→ **WHAT THE TASK ASKS**:
The listing below holds a line with "files to PDF." and a later line with "Facial Recognition on". Write out those two lines and every line between them, exactly, and nothing else.

-=-=-

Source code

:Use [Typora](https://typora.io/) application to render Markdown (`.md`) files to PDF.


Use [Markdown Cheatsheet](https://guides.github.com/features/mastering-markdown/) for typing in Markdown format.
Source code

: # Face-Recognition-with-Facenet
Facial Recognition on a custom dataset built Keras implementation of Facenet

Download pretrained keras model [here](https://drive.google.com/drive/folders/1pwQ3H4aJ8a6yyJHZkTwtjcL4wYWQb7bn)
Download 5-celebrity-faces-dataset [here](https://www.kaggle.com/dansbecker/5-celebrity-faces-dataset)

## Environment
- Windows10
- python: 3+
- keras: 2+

-=-=-

→ **EXPECTED ANSWER**:
:Use [Typora](https://typora.io/) application to render Markdown (`.md`) files to PDF.


Use [Markdown Cheatsheet](https://guides.github.com/features/mastering-markdown/) for typing in Markdown format.
Source code

: # Face-Recognition-with-Facenet
Facial Recognition on a custom dataset built Keras implementation of Facenet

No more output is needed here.